● **TASK DESCRIPTION**
In the material below, begin at the line that has "- [GitPod](https://www.gitpod.io/) - IDE", stop after the line that has "Stopwatch excercise and", and transcribe those lines exactly, without pictures.

● **THE RECORDS**
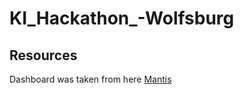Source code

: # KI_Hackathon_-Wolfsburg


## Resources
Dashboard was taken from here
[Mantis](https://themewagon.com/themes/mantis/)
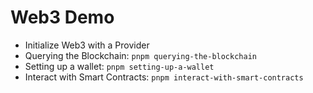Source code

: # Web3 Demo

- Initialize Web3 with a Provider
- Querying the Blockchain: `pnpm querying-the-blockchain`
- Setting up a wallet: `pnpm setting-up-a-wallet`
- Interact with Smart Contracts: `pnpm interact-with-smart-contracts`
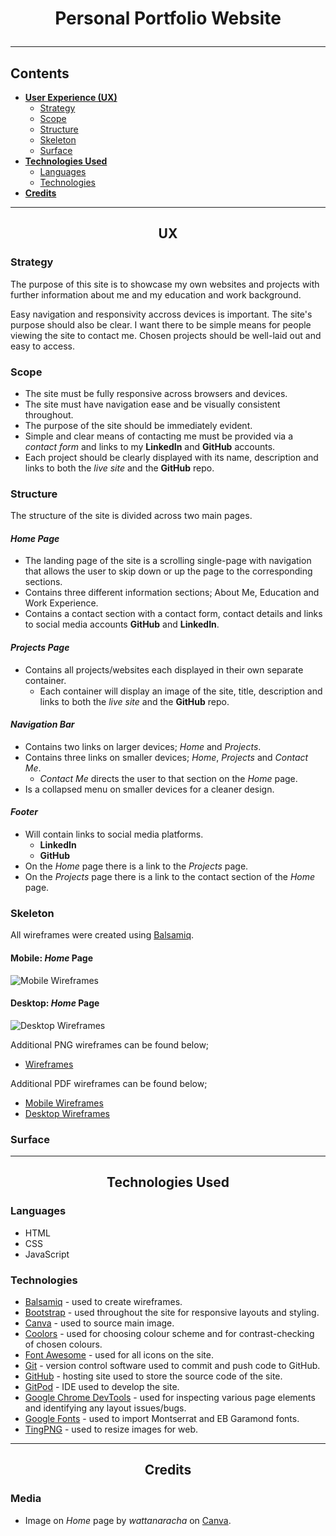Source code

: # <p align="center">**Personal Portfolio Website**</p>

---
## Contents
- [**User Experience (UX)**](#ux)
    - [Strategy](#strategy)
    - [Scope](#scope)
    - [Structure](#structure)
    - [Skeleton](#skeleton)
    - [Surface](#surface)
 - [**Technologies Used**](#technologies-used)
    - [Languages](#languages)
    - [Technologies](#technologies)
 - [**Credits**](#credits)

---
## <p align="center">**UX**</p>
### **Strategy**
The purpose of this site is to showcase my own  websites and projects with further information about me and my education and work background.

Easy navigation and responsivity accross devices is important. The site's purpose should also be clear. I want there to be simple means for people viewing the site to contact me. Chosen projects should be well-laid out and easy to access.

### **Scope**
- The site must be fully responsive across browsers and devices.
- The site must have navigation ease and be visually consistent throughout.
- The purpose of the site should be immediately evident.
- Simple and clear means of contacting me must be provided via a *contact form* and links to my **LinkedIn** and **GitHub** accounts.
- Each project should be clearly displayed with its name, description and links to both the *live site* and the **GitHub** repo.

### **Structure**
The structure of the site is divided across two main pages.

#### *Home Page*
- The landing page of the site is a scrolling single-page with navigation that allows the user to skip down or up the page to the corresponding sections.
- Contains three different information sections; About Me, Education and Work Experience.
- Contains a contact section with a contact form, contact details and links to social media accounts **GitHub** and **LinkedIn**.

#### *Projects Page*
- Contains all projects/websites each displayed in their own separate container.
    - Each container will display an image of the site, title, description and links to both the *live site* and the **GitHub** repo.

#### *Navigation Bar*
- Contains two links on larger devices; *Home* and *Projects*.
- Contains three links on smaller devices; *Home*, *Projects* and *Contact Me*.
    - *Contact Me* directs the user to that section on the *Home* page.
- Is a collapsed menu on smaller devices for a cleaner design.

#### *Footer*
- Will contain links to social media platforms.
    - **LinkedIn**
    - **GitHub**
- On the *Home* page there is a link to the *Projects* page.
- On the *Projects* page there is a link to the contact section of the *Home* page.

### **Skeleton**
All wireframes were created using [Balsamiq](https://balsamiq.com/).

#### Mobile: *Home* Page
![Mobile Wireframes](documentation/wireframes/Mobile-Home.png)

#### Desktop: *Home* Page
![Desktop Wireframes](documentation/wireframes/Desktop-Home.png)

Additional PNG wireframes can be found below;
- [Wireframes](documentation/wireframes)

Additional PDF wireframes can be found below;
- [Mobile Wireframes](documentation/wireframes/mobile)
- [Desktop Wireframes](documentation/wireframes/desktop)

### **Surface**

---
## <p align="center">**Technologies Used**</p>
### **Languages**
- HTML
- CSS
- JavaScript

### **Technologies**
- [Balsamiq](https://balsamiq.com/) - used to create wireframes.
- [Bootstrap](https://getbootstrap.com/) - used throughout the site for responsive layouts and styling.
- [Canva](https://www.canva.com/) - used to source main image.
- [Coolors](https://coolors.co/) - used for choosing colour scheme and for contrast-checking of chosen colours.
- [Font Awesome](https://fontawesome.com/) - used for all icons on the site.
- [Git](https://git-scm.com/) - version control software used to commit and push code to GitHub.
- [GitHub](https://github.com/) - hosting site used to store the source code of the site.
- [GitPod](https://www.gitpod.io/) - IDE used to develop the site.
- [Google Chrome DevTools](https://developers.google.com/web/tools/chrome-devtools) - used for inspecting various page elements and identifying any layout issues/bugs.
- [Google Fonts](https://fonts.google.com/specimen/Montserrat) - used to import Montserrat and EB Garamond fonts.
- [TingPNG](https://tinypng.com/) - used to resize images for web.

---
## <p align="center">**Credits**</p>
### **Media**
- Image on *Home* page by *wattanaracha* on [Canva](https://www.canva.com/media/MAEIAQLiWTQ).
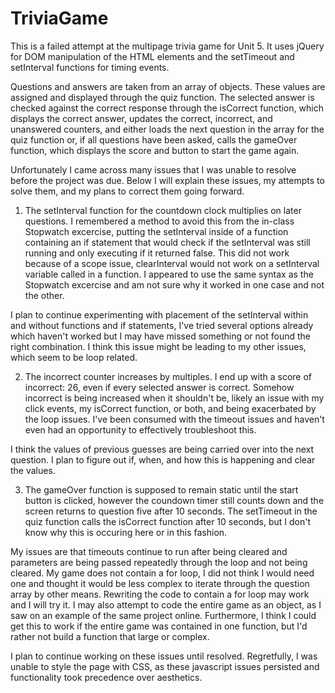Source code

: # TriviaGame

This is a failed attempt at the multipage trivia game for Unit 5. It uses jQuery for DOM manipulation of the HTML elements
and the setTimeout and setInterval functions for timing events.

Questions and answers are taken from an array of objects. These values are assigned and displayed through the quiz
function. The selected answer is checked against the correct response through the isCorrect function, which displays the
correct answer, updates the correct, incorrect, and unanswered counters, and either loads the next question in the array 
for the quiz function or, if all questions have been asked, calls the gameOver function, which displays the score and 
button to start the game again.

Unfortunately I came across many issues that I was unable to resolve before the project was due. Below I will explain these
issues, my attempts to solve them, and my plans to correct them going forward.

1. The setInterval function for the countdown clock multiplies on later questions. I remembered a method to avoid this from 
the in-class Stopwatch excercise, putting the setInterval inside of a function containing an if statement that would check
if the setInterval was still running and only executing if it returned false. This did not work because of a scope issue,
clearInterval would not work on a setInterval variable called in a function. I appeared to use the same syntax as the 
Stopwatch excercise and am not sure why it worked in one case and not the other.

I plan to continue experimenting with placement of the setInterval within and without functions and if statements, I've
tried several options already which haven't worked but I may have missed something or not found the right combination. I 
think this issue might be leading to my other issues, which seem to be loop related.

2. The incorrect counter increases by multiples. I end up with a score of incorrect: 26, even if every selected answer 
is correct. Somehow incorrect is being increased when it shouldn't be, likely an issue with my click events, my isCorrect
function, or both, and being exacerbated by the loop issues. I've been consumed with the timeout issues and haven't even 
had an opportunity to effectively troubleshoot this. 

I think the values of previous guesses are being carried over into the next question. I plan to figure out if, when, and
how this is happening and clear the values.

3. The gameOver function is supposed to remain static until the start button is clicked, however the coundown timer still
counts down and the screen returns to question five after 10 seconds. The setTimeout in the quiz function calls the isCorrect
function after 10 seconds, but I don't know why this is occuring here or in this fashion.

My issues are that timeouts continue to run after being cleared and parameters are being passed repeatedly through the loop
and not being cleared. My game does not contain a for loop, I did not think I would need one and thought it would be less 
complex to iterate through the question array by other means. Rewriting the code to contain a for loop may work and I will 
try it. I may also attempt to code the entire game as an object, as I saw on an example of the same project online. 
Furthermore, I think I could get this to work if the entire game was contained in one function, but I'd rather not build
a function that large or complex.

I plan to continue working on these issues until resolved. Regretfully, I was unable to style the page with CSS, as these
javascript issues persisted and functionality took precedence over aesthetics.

● **ANSWER TO THIS PROBLEM**
- [GitPod](https://www.gitpod.io/) - IDE used to develop the site.
- [Google Chrome DevTools](https://developers.google.com/web/tools/chrome-devtools) - used for inspecting various page elements and identifying any layout issues/bugs.
- [Google Fonts](https://fonts.google.com/specimen/Montserrat) - used to import Montserrat and EB Garamond fonts.
- [TingPNG](https://tinypng.com/) - used to resize images for web.

---
## <p align="center">**Credits**</p>
### **Media**
- Image on *Home* page by *wattanaracha* on [Canva](https://www.canva.com/media/MAEIAQLiWTQ).
Source code

: # TriviaGame

This is a failed attempt at the multipage trivia game for Unit 5. It uses jQuery for DOM manipulation of the HTML elements
and the setTimeout and setInterval functions for timing events.

Questions and answers are taken from an array of objects. These values are assigned and displayed through the quiz
function. The selected answer is checked against the correct response through the isCorrect function, which displays the
correct answer, updates the correct, incorrect, and unanswered counters, and either loads the next question in the array 
for the quiz function or, if all questions have been asked, calls the gameOver function, which displays the score and 
button to start the game again.

Unfortunately I came across many issues that I was unable to resolve before the project was due. Below I will explain these
issues, my attempts to solve them, and my plans to correct them going forward.

1. The setInterval function for the countdown clock multiplies on later questions. I remembered a method to avoid this from 
the in-class Stopwatch excercise, putting the setInterval inside of a function containing an if statement that would check
if the setInterval was still running and only executing if it returned false. This did not work because of a scope issue,
clearInterval would not work on a setInterval variable called in a function. I appeared to use the same syntax as the 
Stopwatch excercise and am not sure why it worked in one case and not the other.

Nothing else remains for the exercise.